Without including any pictures, retype exactly the lines from the top of the records through the line containing "https://github.com/MarinaNikole/BookStoreAPI_Gradle_TestNG", that final line included.

*** Begin section ***

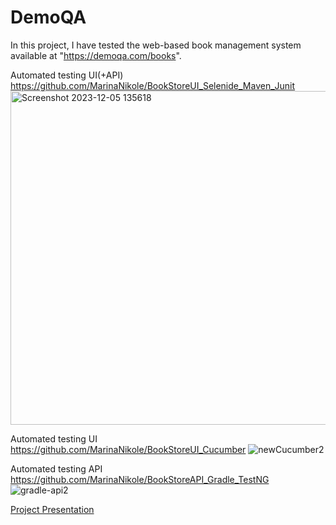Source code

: # DemoQA

In this project, I have tested the web-based book management system available at "https://demoqa.com/books".


Automated testing UI(+API) 
https://github.com/MarinaNikole/BookStoreUI_Selenide_Maven_Junit
<img width="534" alt="Screenshot 2023-12-05 135618" src="https://github.com/MarinaNikole/DemoQA/assets/126466977/5f5985d5-5352-4360-956e-6aa7abc343a5">


Automated testing UI 
https://github.com/MarinaNikole/BookStoreUI_Cucumber
![newCucumber2](https://github.com/MarinaNikole/DemoQA/assets/126466977/942c187f-ed0b-4dba-a5ca-7859964c7265)



Automated testing API
https://github.com/MarinaNikole/BookStoreAPI_Gradle_TestNG
![gradle-api2](https://github.com/MarinaNikole/DemoQA/assets/126466977/58308746-1cd9-40d8-9b5e-5031964de3a2)



[Project Presentation](https://docs.google.com/presentation/d/1y7507wJXAxOCLQ8Smoy7YVhZu3xWQHFe2k9BzWzViTI/edit#slide=id.g216b7429c2c_0_1)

*** End section ***

-- Response to this exercise --
Source code

: # DemoQA

In this project, I have tested the web-based book management system available at "https://demoqa.com/books".


Automated testing UI(+API) 
https://github.com/MarinaNikole/BookStoreUI_Selenide_Maven_Junit
<img width="534" alt="Screenshot 2023-12-05 135618" src="https://github.com/MarinaNikole/DemoQA/assets/126466977/5f5985d5-5352-4360-956e-6aa7abc343a5">


Automated testing UI 
https://github.com/MarinaNikole/BookStoreUI_Cucumber
![newCucumber2](https://github.com/MarinaNikole/DemoQA/assets/126466977/942c187f-ed0b-4dba-a5ca-7859964c7265)



Automated testing API
https://github.com/MarinaNikole/BookStoreAPI_Gradle_TestNG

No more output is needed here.